On a deeper level, it’s also fun as metaphor, most obviously in Archer’s daughter changing her look every week. We think it’s because she isn’t just a teenage girl but one traumatised by the loss of her younger brother and how her parents are broken by it too. Yet when Cage as Travolta sees this, he sees through it and tells her that it’s obvious that she’s been wearing someone else’s face since Michael died.

This is fun on every level there is, except for the one about believability. OK, maybe we can see through plenty of the stuntwork because it’s surely not Travolta and Cage doing much of it, but that’s no big deal.
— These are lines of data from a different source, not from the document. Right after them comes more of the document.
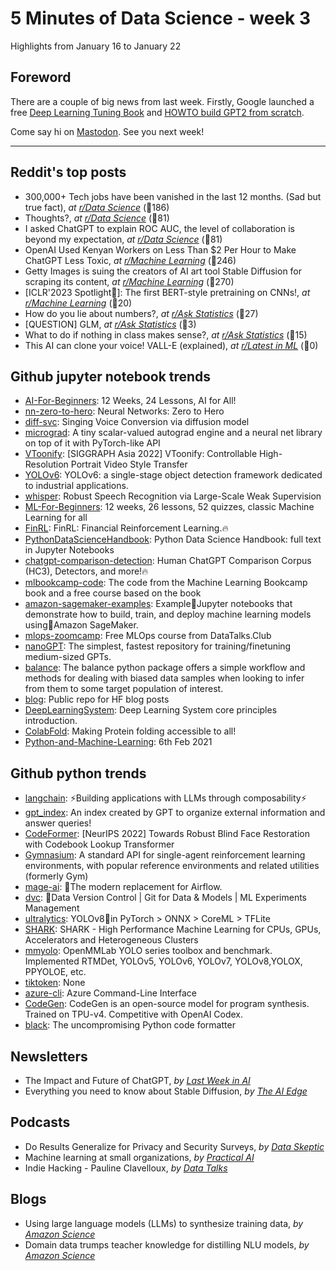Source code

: # 5 Minutes of Data Science - week 3
Highlights from January 16 to January 22

## **Foreword**

There are a couple of big news from last week. Firstly, Google launched a free [Deep Learning Tuning Book](https://github.com/google-research/tuning_playbook/blob/main/README.md) and [HOWTO build GPT2 from scratch](https://twitter.com/pmadruga_/status/1615398117683388417). 

Come say hi on [Mastodon](https://sigmoid.social/@pmadruga). See you next week!

---
## **Reddit's top posts**
- 300,000+ Tech jobs have been vanished in the last 12 months. (Sad but true fact), _at [r/Data Science](https://reddit.com/r/datascience/comments/10h4zfl/300000_tech_jobs_have_been_vanished_in_the_last/)_ (💬186)
- Thoughts?, _at [r/Data Science](https://reddit.com/r/datascience/comments/10ikd4i/thoughts/)_ (💬81)
- I asked ChatGPT to explain ROC AUC, the level of collaboration is beyond my expectation, _at [r/Data Science](https://reddit.com/r/datascience/comments/10eye8i/i_asked_chatgpt_to_explain_roc_auc_the_level_of/)_ (💬81)
- OpenAI Used Kenyan Workers on Less Than $2 Per Hour to Make ChatGPT Less Toxic, _at [r/Machine Learning](https://reddit.com/r/MachineLearning/comments/10gtruu/n_openai_used_kenyan_workers_on_less_than_2_per/)_ (💬246)
- Getty Images is suing the creators of AI art tool Stable Diffusion for scraping its content, _at [r/Machine Learning](https://reddit.com/r/MachineLearning/comments/10ed388/n_getty_images_is_suing_the_creators_of_ai_art/)_ (💬270)
- [ICLR'2023 Spotlight🌟]: The first BERT-style pretraining on CNNs!, _at [r/Machine Learning](https://reddit.com/r/MachineLearning/comments/10ix0l1/r_iclr2023_spotlight_the_first_bertstyle/)_ (💬20)
- How do you lie about numbers?, _at [r/Ask Statistics](https://reddit.com/r/AskStatistics/comments/10es0iu/how_do_you_lie_about_numbers/)_ (💬27)
- [QUESTION] GLM, _at [r/Ask Statistics](https://reddit.com/r/AskStatistics/comments/10dqmoj/question_glm/)_ (💬3)
- What to do if nothing in class makes sense?, _at [r/Ask Statistics](https://reddit.com/r/AskStatistics/comments/10ig67v/what_to_do_if_nothing_in_class_makes_sense/)_ (💬15)
- This AI can clone your voice! VALL-E (explained), _at [r/Latest in ML](https://reddit.com/r/LatestInML/comments/10duuyb/this_ai_can_clone_your_voice_valle_explained/)_ (💬0)

## **Github jupyter notebook trends**
- [AI-For-Beginners](https://github.com/microsoft/AI-For-Beginners): 12 Weeks, 24 Lessons, AI for All!
- [nn-zero-to-hero](https://github.com/karpathy/nn-zero-to-hero): Neural Networks: Zero to Hero
- [diff-svc](https://github.com/prophesier/diff-svc): Singing Voice Conversion via diffusion model
- [micrograd](https://github.com/karpathy/micrograd): A tiny scalar-valued autograd engine and a neural net library on top of it with PyTorch-like API
- [VToonify](https://github.com/williamyang1991/VToonify): [SIGGRAPH Asia 2022] VToonify: Controllable High-Resolution Portrait Video Style Transfer
- [YOLOv6](https://github.com/meituan/YOLOv6): YOLOv6: a single-stage object detection framework dedicated to industrial applications.
- [whisper](https://github.com/openai/whisper): Robust Speech Recognition via Large-Scale Weak Supervision
- [ML-For-Beginners](https://github.com/microsoft/ML-For-Beginners): 12 weeks, 26 lessons, 52 quizzes, classic Machine Learning for all
- [FinRL](https://github.com/AI4Finance-Foundation/FinRL): FinRL: Financial Reinforcement Learning.🔥
- [PythonDataScienceHandbook](https://github.com/jakevdp/PythonDataScienceHandbook): Python Data Science Handbook: full text in Jupyter Notebooks
- [chatgpt-comparison-detection](https://github.com/Hello-SimpleAI/chatgpt-comparison-detection): Human ChatGPT Comparison Corpus (HC3), Detectors, and more!🔥
- [mlbookcamp-code](https://github.com/alexeygrigorev/mlbookcamp-code): The code from the Machine Learning Bookcamp book and a free course based on the book
- [amazon-sagemaker-examples](https://github.com/aws/amazon-sagemaker-examples): Example📓Jupyter notebooks that demonstrate how to build, train, and deploy machine learning models using🧠Amazon SageMaker.
- [mlops-zoomcamp](https://github.com/DataTalksClub/mlops-zoomcamp): Free MLOps course from DataTalks.Club
- [nanoGPT](https://github.com/karpathy/nanoGPT): The simplest, fastest repository for training/finetuning medium-sized GPTs.
- [balance](https://github.com/facebookresearch/balance): The balance python package offers a simple workflow and methods for dealing with biased data samples when looking to infer from them to some target population of interest.
- [blog](https://github.com/huggingface/blog): Public repo for HF blog posts
- [DeepLearningSystem](https://github.com/chenzomi12/DeepLearningSystem): Deep Learning System core principles introduction.
- [ColabFold](https://github.com/sokrypton/ColabFold): Making Protein folding accessible to all!
- [Python-and-Machine-Learning](https://github.com/ShapeAI/Python-and-Machine-Learning): 6th Feb 2021

## **Github python trends**
- [langchain](https://github.com/hwchase17/langchain): ⚡Building applications with LLMs through composability⚡
- [gpt_index](https://github.com/jerryjliu/gpt_index): An index created by GPT to organize external information and answer queries!
- [CodeFormer](https://github.com/sczhou/CodeFormer): [NeurIPS 2022] Towards Robust Blind Face Restoration with Codebook Lookup Transformer
- [Gymnasium](https://github.com/Farama-Foundation/Gymnasium): A standard API for single-agent reinforcement learning environments, with popular reference environments and related utilities (formerly Gym)
- [mage-ai](https://github.com/mage-ai/mage-ai): 🧙The modern replacement for Airflow.
- [dvc](https://github.com/iterative/dvc): 🦉Data Version Control | Git for Data & Models | ML Experiments Management
- [ultralytics](https://github.com/ultralytics/ultralytics): YOLOv8🚀in PyTorch > ONNX > CoreML > TFLite
- [SHARK](https://github.com/nod-ai/SHARK): SHARK - High Performance Machine Learning for CPUs, GPUs, Accelerators and Heterogeneous Clusters
- [mmyolo](https://github.com/open-mmlab/mmyolo): OpenMMLab YOLO series toolbox and benchmark. Implemented RTMDet, YOLOv5, YOLOv6, YOLOv7, YOLOv8,YOLOX, PPYOLOE, etc.
- [tiktoken](https://github.com/openai/tiktoken): None
- [azure-cli](https://github.com/Azure/azure-cli): Azure Command-Line Interface
- [CodeGen](https://github.com/salesforce/CodeGen): CodeGen is an open-source model for program synthesis. Trained on TPU-v4. Competitive with OpenAI Codex.
- [black](https://github.com/psf/black): The uncompromising Python code formatter

## **Newsletters**

- The Impact and Future of ChatGPT, _by [Last Week in AI](https://lastweekin.ai/p/chatgpt-impact)_ 
- Everything you need to know about Stable Diffusion, _by [The AI Edge](https://newsletter.theaiedge.io/p/everything-you-need-to-know-about)_ 


## **Podcasts**

- Do Results Generalize for Privacy and Security Surveys, _by [Data Skeptic](https://dataskeptic.com/blog/episodes/2023/do-results-generalize-for-privacy-and-security-surveys)_ 
- Machine learning at small organizations, _by [Practical AI](https://changelog.com/practicalai/207)_ 
- Indie Hacking - Pauline Clavelloux, _by [Data Talks](https://anchor.fm/datatalksclub/episodes/Indie-Hacking---Pauline-Clavelloux-e1ti7tb)_ 


## **Blogs**

- Using large language models (LLMs) to synthesize training data, _by [Amazon Science](https://www.amazon.science/blog/using-large-language-models-llms-to-synthesize-training-data)_ 
- Domain data trumps teacher knowledge for distilling NLU models, _by [Amazon Science](https://www.amazon.science/blog/domain-data-trumps-teacher-knowledge-for-distilling-nlu-models)_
However, just think about the premise for a single moment and it all falls apart. You have to let this film take you on a ride, suspending disbelief, and it’s a more glorious, more over-the-top, more action-filled action movie than The Rock and Con Air put together, while also tweaking our heartstrings with little twists in the tale that I won’t spoil. Woo was always a master at setting innocence in the middle of ultra-violence and he does that here with his usual sense of style, even putting a version of Over the Rainbow to fantastic use.

So this is fun and it’s a perfect way to wrap up Nicolas Cage’s First Thirty. He started out as a nephew but took a new name to become nobody, then became somebody, got noticed, got unnoticed, won an Oscar and ended up an abiding name, Nicolas Motherfucking Cage.